3.5 TITLE TO PROPERTY. Borrower has good and marketable title to the
Property free and clear of all defects, liens, and encumbrances, excepting only
liens for taxes, assessments, or governmental charges or levies not yet
delinquent or payable without penalty or interest, and such liens and
encumbrances as may be approved in writing by the Lender or permitted under
paragraph 5.10.
3.6 HAZARDOUS SUBSTANCES. The terms "hazardous waste," "hazardous
substance," "disposal," "release," and "threatened release," as used in this
Agreement, shall have the same meanings as set forth in the Comprehensive
Environmental Response, Compensation, and Liability Act of 1980, as amended, 42
U.S.C. Section 9601, et seq. ("CERCLA"), the Superfund Amendments and
Reauthorization Act of 1986, Pub.
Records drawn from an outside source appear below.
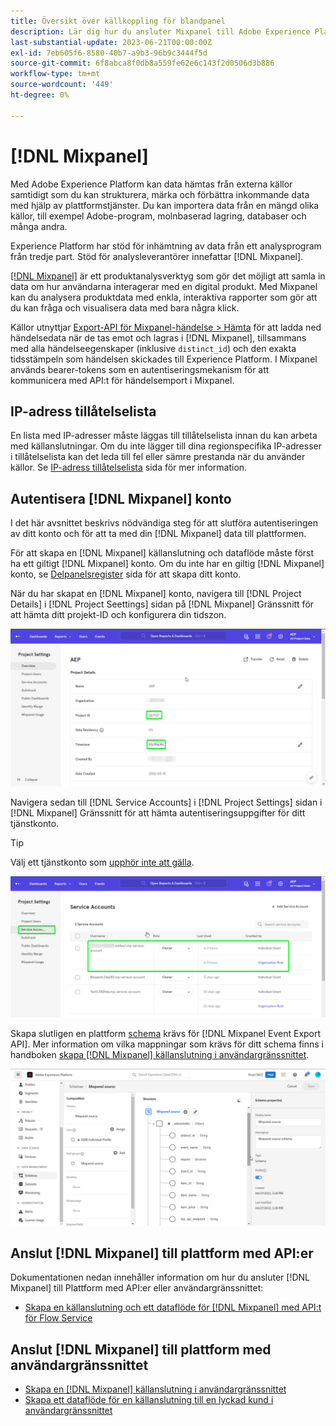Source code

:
 ```yaml
---
title: Översikt över källkoppling för blandpanel
description: Lär dig hur du ansluter Mixpanel till Adobe Experience Platform med API:er eller användargränssnittet.
last-substantial-update: 2023-06-21T00:00:00Z
exl-id: 7eb605f6-8580-40b7-a9b3-96b9c3444f5d
source-git-commit: 6f8abca8f0db8a559fe62e6c143f2d0506d3b886
workflow-type: tm+mt
source-wordcount: '449'
ht-degree: 0%

---
```


# [!DNL Mixpanel]

Med Adobe Experience Platform kan data hämtas från externa källor samtidigt som du kan strukturera, märka och förbättra inkommande data med hjälp av plattformstjänster. Du kan importera data från en mängd olika källor, till exempel Adobe-program, molnbaserad lagring, databaser och många andra.

Experience Platform har stöd för inhämtning av data från ett analysprogram från tredje part. Stöd för analysleverantörer innefattar [!DNL Mixpanel].

[[!DNL Mixpanel]](https://www.mixpanel.com) är ett produktanalysverktyg som gör det möjligt att samla in data om hur användarna interagerar med en digital produkt. Med Mixpanel kan du analysera produktdata med enkla, interaktiva rapporter som gör att du kan fråga och visualisera data med bara några klick.

Källor utnyttjar [Export-API för Mixpanel-händelse > Hämta](https://developer.mixpanel.com/reference/raw-event-export) för att ladda ned händelsedata när de tas emot och lagras i [!DNL Mixpanel], tillsammans med alla händelseegenskaper (inklusive `distinct_id`) och den exakta tidsstämpeln som händelsen skickades till Experience Platform. I Mixpanel används bearer-tokens som en autentiseringsmekanism för att kommunicera med API:t för händelsemport i Mixpanel.

## IP-adress tillåtelselista

En lista med IP-adresser måste läggas till tillåtelselista innan du kan arbeta med källanslutningar. Om du inte lägger till dina regionspecifika IP-adresser i tillåtelselista kan det leda till fel eller sämre prestanda när du använder källor. Se [IP-adress tillåtelselista](../../ip-address-allow-list.md) sida för mer information.

## Autentisera [!DNL Mixpanel] konto

I det här avsnittet beskrivs nödvändiga steg för att slutföra autentiseringen av ditt konto och för att ta med din [!DNL Mixpanel] data till plattformen.

För att skapa en [!DNL Mixpanel] källanslutning och dataflöde måste först ha ett giltigt [!DNL Mixpanel] konto. Om du inte har en giltig [!DNL Mixpanel] konto, se [Delpanelsregister](https://mixpanel.com/register/) sida för att skapa ditt konto.

När du har skapat en [!DNL Mixpanel] konto, navigera till [!DNL Project Details] i [!DNL Project Seettings] sidan på [!DNL Mixpanel] Gränssnitt för att hämta ditt projekt-ID och konfigurera din tidszon.

![mixpanel-project-settings](../../images/tutorials/create/mixpanel-export-events/mixpanel-project-settings.png)

Navigera sedan till [!DNL Service Accounts] i [!DNL Project Settings] sidan i [!DNL Mixpanel] Gränssnitt för att hämta autentiseringsuppgifter för ditt tjänstkonto.

>[!TIP]
>
>Välj ett tjänstkonto som [upphör inte att gälla](https://developer.mixpanel.com/reference/service-accounts#service-account-expiration).

![Tjänstkonto för blandpanel](../../images/tutorials/create/mixpanel-export-events/mixpanel-service-account.png)

Skapa slutligen en plattform [schema](../../../xdm/schema/composition.md) krävs för [!DNL Mixpanel Event Export API]. Mer information om vilka mappningar som krävs för ditt schema finns i handboken [skapa [!DNL Mixpanel] källanslutning i användargränssnittet](../../tutorials/ui/create/analytics/mixpanel.md#additional-resources).

![Skapa schema](../../images/tutorials/create/mixpanel-export-events/schema.png)

## Anslut [!DNL Mixpanel] till plattform med API:er

Dokumentationen nedan innehåller information om hur du ansluter [!DNL Mixpanel] till Plattform med API:er eller användargränssnittet:

* [Skapa en källanslutning och ett dataflöde för [!DNL Mixpanel] med API:t för Flow Service](../../tutorials/api/create/analytics/mixpanel.md)

## Anslut [!DNL Mixpanel] till plattform med användargränssnittet

* [Skapa en [!DNL Mixpanel] källanslutning i användargränssnittet](../../tutorials/ui/create/analytics/mixpanel.md)
* [Skapa ett dataflöde för en källanslutning till en lyckad kund i användargränssnittet](../../tutorials/ui/dataflow/analytics.md)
L. No. 99-499 ("XXXX"), the Hazardous
Materials Transportation Act, 49 U.S.C. Section 1801, et seq., the Resource
Conservation and Recovery Act, 42 U.S.C. Section 6901, et seq., Chapter 6.5
through 7.7 of Division 20 of the California Health and Safety Code, Section
25100, et seq., or other applicable state or Federal laws, rules, or regulations
adopted pursuant to any of the foregoing. Except as disclosed to and
acknowledged by Lender in writing, Borrower represents and warrants that: (a)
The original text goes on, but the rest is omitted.